Sure. But there's a huge difference between a torch and a spell. A torch is implicitly expected to behave like a torch in the real world and obey the laws of physics. A spell by definition causes something to happen purely by magic. You can ask your DM to bend the rules on spells, but your argument is basically going to be "pretty please", not "this is how we all know this thing behaves in real life."
I'm in agreement with this particular issue, and for the most part with spells in general. (I do think that non-game-effects of the spell are not restricted, there was an interesting discussion lately about V and S components, for example. And there are going to be intersections--does meteor swarm set flammable things on fire? Spell doesn't say so, but it is summoning balls of fire from the sky. Do those act like fire would in the real world, obeying the laws of physics? I bet we'd find people on both sides of that issue.) But the discussion above seemed to be going very general, about 'what the game allows or doesn't allow'. That was what I wanted to respond to.
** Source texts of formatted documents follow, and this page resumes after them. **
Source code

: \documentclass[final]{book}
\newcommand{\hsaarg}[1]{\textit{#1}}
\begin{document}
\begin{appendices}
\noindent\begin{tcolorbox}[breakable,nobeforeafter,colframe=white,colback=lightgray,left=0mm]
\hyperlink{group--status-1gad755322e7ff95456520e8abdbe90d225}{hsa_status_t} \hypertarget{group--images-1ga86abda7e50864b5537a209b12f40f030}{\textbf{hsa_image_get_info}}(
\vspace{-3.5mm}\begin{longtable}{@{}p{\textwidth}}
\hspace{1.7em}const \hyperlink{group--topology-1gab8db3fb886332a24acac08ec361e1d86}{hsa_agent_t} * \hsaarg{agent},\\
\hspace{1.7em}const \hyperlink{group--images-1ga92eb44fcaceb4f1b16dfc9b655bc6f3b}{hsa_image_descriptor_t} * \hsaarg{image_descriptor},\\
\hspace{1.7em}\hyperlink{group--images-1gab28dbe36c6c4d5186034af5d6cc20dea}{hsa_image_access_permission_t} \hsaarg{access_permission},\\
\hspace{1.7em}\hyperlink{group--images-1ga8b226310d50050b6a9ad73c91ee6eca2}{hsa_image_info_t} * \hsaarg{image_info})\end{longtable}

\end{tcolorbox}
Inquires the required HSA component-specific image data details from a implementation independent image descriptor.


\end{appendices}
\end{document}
It is the implicit nature of a torch being able to set things on fire that is why I use it as an example of why it can rapidly become argument ad absurdum to claim that it is only possible to do what the rules specifically state you can do. I think it is better to assume that what is reasonably possible can be done, unless there is a rule which specifically states otherwise. When it is not clear what might reasonably be allowed, such as with spell effects, I think a good first step is to look at other similar spells and see what they say.
In the case of Silence, an area of effect spell, we have spells that specify they are cast on a point, and other spells that can be cast on a point or an object, this leads me to believe that the default for a radius of effect is from a point in space, and that if the spell can be cast on an object for a movable area of effect the spell description will state this.
Meteor Swarm specifies that it will set things on fire, unless they are being worn or carried. Several of the fire spells have this same proviso.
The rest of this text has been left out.